Next, the results of an experiment made to quantitatively evaluate the ghost suppression effect of the embodiment are shown. As described above, a ghost occurs because a developing capability distribution is formed in a developer on a developer support. The developing capability difference occurs mainly due to the charge amount difference of the developer. Thus, the average charge amount of the developer on the developer support surface different in history was measured. The above-mentioned specimen 2 and comparative specimen 2 were used for measurement. To measure the average charge amount, the developer on the developer support was sucked and the total weight and total charge amount of the sucked developer were measured. Table 5 lists the measurement results.
TABLE 5
______________________________________
Average charge amount (-μC/g)
After white After black
Specimen name
print print Ratio (%)
______________________________________
Specimen 2
6 5 83
Comparative
23 14 61
specimen 2
______________________________________
In Table 5, the average charge amount after a plurality of white sheets of print are printed is entered under the column "After white print" and the average charge amount of a newly supplied and charged developer after black print is made is entered under the column "After black print." Under the column "Ratio," the ratio of the average charge amount after black print to that after white print is entered in percentage. The higher the percentage, the higher is the ghost suppression effect. Thus, at the developer support with aluminum oxide formed on the surface used as the comparative specimen, the average charge amount varies greatly depending on the history. In contrast, at the developer support of the embodiment, the average charge amount difference depending on the history can be lessened as seen from the percentage.

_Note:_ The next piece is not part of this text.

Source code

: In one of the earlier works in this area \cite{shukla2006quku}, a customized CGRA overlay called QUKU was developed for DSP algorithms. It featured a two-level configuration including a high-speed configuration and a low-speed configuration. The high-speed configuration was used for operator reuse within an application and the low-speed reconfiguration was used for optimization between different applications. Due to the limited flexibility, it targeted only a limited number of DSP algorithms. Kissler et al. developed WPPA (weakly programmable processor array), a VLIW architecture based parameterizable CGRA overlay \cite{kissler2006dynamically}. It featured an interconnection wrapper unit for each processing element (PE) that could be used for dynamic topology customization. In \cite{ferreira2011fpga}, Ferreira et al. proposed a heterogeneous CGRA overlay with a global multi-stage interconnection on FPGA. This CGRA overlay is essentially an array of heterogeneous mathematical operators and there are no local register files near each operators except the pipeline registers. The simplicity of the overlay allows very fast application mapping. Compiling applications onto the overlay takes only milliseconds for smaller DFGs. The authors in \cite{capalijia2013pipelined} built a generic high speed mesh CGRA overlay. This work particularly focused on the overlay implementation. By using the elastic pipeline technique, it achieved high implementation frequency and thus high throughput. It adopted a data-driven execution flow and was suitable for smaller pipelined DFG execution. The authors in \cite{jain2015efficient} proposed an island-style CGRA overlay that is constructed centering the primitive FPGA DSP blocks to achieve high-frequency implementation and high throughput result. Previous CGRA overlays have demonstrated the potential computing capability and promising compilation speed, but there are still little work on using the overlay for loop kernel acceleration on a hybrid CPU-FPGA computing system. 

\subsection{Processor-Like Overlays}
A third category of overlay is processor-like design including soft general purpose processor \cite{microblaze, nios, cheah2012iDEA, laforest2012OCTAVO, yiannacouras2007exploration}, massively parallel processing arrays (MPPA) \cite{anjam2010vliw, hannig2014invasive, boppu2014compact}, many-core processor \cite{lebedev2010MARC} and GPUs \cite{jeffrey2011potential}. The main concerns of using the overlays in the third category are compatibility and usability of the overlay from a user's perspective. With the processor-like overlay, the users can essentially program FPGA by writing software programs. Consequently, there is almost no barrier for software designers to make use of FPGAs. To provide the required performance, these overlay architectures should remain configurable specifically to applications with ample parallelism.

Next, the effect of the surface roughness degree of a developer support on the ghost suppression effect is described. Here, aluminum substrates having various surface forms were prepared with a sand blast, and the above-mentioned amorphous film forming process was performed on the substrates. The surface roughness degrees of the prepared substrates are Ra 0.05, 0.1, 0.2, 0,5, 1.0, and 2.0 μm. The ghost suppression effect was evaluated for the specimens, as described above. The excellent suppression effect was produced at every specimen. It was observed that the term in which the ghost suppression effect continues is prolonged as the surface roughness degree Ra becomes large. However, the suppression effect continuation term remarkably changes at around Ra 0.05-0.1; a large change in the ghost suppression effect continuation term is not observed at more than Ra 0.1 μm. The desirable surface roughness degree is about Ra 0.1 to 2.0 μm.
In the embodiment, the results of preparing the films by dipping in the treatment liquids are shown, but films having a similar ghost suppression effect can also be formed by spraying the treatment liquids. The film thickness of each specimen is 2 μm, but the ghost suppression effect does not depend on the film thickness and every film whose thickness is in the range of 1-20 μm used for the evaluation demonstrated an excellent ghost suppression effect.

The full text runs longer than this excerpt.